▶ _Task details_:
Total the lines of the entries below that hold the string "repository", then write only that total.

Listed records START

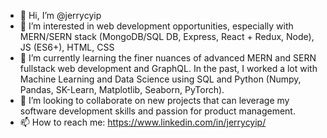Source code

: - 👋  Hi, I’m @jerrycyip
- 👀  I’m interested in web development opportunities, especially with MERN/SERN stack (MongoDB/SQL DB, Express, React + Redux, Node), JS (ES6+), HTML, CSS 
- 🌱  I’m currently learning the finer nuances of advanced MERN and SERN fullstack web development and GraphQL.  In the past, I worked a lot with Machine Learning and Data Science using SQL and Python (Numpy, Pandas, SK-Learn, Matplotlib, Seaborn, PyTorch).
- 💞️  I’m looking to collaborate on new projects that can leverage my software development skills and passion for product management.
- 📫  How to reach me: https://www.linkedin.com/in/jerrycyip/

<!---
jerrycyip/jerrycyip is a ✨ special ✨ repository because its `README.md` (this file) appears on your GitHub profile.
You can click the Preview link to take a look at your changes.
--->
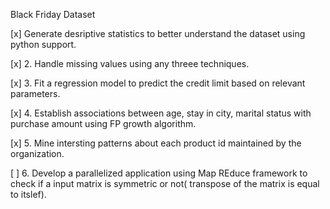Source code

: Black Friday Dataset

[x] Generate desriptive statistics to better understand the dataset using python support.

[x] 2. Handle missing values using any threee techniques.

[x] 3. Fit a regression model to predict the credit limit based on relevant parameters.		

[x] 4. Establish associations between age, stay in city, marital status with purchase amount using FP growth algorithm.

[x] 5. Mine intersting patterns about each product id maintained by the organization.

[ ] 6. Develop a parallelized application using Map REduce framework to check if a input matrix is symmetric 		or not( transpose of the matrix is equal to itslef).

Listed records END
Listed records START

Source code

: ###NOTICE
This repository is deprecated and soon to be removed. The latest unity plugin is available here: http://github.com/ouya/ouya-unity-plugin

Listed records END

▶ _Answer for the task_:
2